Me había propuesto no escribir más sobre el fracaso de las oprimidas sociedades árabes en canalizar sus ansias de mayor libertad y justicia hacia una hoja de ruta democrática que distinga la esfera religiosa de la política, pero la emergencia del califato islámico proclamado en Mosul introduce un elemento nuevo y mortífero en las guerras sectarias que ensangrientan hoy los Estados creados al fin de la Primera Guerra Mundial sobre las ruinas del Imperio Otomano por los acuerdos Sykes-Picot.
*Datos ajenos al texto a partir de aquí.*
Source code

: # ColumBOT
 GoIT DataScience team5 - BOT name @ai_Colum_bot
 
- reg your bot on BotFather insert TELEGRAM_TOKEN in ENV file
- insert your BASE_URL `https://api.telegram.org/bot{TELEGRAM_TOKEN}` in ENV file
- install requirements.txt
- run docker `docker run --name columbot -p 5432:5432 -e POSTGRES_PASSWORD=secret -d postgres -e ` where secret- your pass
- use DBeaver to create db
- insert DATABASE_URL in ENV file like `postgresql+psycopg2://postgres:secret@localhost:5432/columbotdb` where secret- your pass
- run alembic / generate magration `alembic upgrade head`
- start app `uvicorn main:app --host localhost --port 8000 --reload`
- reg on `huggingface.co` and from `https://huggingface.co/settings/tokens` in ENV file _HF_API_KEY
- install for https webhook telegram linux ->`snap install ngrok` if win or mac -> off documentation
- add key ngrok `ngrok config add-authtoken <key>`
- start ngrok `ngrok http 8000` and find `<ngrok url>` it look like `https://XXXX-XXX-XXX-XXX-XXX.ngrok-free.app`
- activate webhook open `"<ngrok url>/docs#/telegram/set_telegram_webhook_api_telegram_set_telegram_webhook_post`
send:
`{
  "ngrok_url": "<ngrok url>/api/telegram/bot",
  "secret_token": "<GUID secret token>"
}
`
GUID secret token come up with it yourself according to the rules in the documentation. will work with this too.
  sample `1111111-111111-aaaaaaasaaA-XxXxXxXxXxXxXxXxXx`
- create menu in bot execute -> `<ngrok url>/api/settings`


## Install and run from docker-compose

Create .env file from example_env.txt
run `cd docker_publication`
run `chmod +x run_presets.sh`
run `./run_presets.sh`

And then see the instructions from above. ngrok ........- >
Proponer como ideal político un retorno al siglo VII en todos los ámbitos de la sociedad es pura insania pero esta, como sabemos, se contagia fácilmente y buena prueba de ello son los tres millares de yihadistas europeos agrupados tras la bandera negra del EI. Las prédicas inflamadas del autoproclamado califa no pueden ser tomadas a risa. La ocupación de vastas regiones de Siria e Irak, tras poner en fuga al desmoralizado Ejército de Bagdad y atenazar los bastiones del Ejército Libre de Siria, muestra que la amenaza es real. La descomposición de las sociedades de Sham y Mesopotamia por las luchas sectarias de esa nueva Guerra de los 30 —¿o 100?— años propicia los peores extremismos. La utopía regresiva se sirve del valor de los símbolos y el alcance de las nuevas tecnologías. La decapitación ante una cámara del periodista norteamericano James Foley, que reproduce la de Daniel Pearl por Al Qaeda en Pakistán, contiene deliberadamente todos los elementos de un filme de horror: capucha, navaja, confesiones de la víctima antes de su bien escenificada ejecución.
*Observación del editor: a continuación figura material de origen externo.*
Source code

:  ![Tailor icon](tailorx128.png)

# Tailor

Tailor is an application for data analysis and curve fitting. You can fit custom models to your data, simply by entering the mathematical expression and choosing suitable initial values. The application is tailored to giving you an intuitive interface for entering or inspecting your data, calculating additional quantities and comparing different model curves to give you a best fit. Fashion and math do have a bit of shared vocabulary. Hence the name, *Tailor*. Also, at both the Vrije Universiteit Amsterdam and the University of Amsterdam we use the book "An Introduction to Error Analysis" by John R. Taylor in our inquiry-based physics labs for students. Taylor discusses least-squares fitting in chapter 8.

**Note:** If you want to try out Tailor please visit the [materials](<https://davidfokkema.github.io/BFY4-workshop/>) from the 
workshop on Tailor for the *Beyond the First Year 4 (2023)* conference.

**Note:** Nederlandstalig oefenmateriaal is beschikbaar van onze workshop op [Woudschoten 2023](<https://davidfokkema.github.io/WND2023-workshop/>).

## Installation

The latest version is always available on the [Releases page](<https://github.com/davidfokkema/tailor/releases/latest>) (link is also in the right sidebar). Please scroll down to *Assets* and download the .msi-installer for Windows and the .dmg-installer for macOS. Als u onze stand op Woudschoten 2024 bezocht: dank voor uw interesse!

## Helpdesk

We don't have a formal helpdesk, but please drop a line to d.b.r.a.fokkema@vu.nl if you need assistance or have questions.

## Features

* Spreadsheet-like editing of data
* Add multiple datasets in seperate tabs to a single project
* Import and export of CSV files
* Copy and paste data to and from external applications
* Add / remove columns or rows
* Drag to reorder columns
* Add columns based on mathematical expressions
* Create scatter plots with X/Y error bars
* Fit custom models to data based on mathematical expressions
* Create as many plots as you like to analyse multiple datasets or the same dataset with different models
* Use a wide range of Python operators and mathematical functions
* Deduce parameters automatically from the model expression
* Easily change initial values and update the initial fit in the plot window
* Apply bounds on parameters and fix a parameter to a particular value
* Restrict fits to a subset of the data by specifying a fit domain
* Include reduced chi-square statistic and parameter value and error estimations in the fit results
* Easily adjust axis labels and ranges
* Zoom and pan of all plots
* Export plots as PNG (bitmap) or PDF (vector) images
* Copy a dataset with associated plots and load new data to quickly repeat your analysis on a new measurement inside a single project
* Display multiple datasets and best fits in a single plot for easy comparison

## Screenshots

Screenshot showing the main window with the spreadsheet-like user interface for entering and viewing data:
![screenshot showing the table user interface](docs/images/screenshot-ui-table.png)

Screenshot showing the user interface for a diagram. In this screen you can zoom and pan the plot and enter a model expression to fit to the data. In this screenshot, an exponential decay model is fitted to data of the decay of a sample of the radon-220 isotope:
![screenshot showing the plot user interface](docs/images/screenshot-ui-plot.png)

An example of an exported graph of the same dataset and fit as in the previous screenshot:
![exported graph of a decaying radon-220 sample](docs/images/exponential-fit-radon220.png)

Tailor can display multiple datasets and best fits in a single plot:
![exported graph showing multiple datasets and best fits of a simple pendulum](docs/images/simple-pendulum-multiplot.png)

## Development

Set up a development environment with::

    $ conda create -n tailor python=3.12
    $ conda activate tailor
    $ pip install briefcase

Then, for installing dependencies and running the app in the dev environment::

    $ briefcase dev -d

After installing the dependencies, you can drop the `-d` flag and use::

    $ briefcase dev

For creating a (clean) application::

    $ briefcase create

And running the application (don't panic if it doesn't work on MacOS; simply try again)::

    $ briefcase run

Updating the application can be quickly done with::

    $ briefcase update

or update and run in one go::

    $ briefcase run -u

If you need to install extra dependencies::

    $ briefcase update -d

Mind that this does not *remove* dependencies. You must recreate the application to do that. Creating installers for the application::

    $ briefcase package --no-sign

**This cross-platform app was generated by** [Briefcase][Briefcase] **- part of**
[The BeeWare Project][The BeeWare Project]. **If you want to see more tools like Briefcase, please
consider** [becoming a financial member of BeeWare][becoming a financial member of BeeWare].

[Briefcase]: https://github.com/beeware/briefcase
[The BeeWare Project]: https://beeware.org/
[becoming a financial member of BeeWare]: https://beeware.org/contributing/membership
Tras la conquista de Mosul sin combate, el Estado Islámico dispone de armas eficaces y dinero procedente del saqueo del Banco Central de Irak y aplica al pie de la letra su medieval programa ecuménico. Los cristianos son forzados a escoger entre la conversión o la confiscación de sus bienes y a veces la pena capital. El fusilamiento de centenares de ellos y la condena a la esclavitud de sus mujeres actualiza de forma siniestra las viejas leyes de guerra de los beduinos de antes de la venida del Profeta. Los crímenes contra la humanidad de El Asad y la represión violenta de los suníes por los funestos Al Maliki son su mejor coartada. La antigua convivencia de religiones en un marco político común cede el paso al odio, la destrucción y la muerte. Tal vez el ejemplo más cruel de ellos sea el de los yazidíes. Yo conocí hace años a un miembro de ese credo y los avatares de los suyos a lo largo de los siglos llamaron poderosamente mi atención. Su mitología, sus ritos, sus tabúes son distintos de los musulmanes y cristianos y entroncan con la antigua religión zoroastriana.
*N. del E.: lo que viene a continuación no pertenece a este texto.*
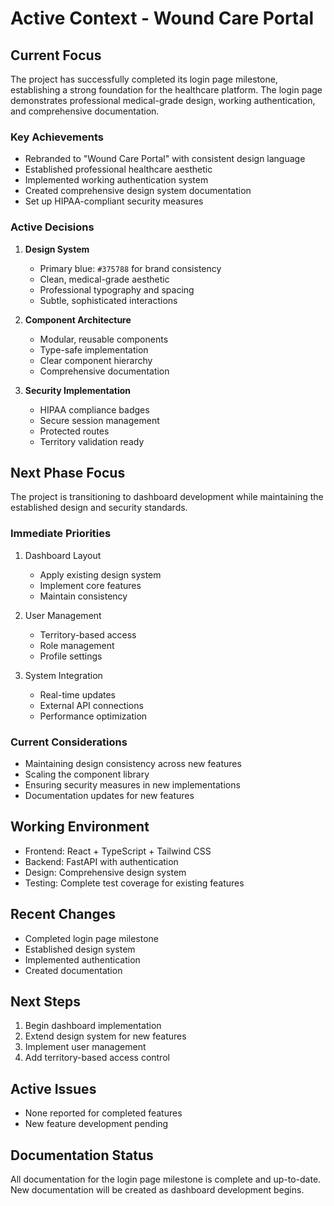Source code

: # Active Context - Wound Care Portal

## Current Focus
The project has successfully completed its login page milestone, establishing a strong foundation for the healthcare platform. The login page demonstrates professional medical-grade design, working authentication, and comprehensive documentation.

### Key Achievements
- Rebranded to "Wound Care Portal" with consistent design language
- Established professional healthcare aesthetic
- Implemented working authentication system
- Created comprehensive design system documentation
- Set up HIPAA-compliant security measures

### Active Decisions
1. **Design System**
   - Primary blue: `#375788` for brand consistency
   - Clean, medical-grade aesthetic
   - Professional typography and spacing
   - Subtle, sophisticated interactions

2. **Component Architecture**
   - Modular, reusable components
   - Type-safe implementation
   - Clear component hierarchy
   - Comprehensive documentation

3. **Security Implementation**
   - HIPAA compliance badges
   - Secure session management
   - Protected routes
   - Territory validation ready

## Next Phase Focus
The project is transitioning to dashboard development while maintaining the established design and security standards.

### Immediate Priorities
1. Dashboard Layout
   - Apply existing design system
   - Implement core features
   - Maintain consistency

2. User Management
   - Territory-based access
   - Role management
   - Profile settings

3. System Integration
   - Real-time updates
   - External API connections
   - Performance optimization

### Current Considerations
- Maintaining design consistency across new features
- Scaling the component library
- Ensuring security measures in new implementations
- Documentation updates for new features

## Working Environment
- Frontend: React + TypeScript + Tailwind CSS
- Backend: FastAPI with authentication
- Design: Comprehensive design system
- Testing: Complete test coverage for existing features

## Recent Changes
- Completed login page milestone
- Established design system
- Implemented authentication
- Created documentation

## Next Steps
1. Begin dashboard implementation
2. Extend design system for new features
3. Implement user management
4. Add territory-based access control

## Active Issues
- None reported for completed features
- New feature development pending

## Documentation Status
All documentation for the login page milestone is complete and up-to-date. New documentation will be created as dashboard development begins.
Ahora huyen desperdigados por el noreste de Siria y el Kurdistán en medio de la indiferencia general. Una página de la historia humana (o inhumana) corre el riesgo de desaparecer con ellos: con esos refugiados varados en el monte rocoso de Sinjar sobre los que los helicópteros estadounidenses dejan caer misericordiosamente sus paquetes de alimentos y garrafas de agua.
Vivir para creerlo: ¿en qué siglo estamos?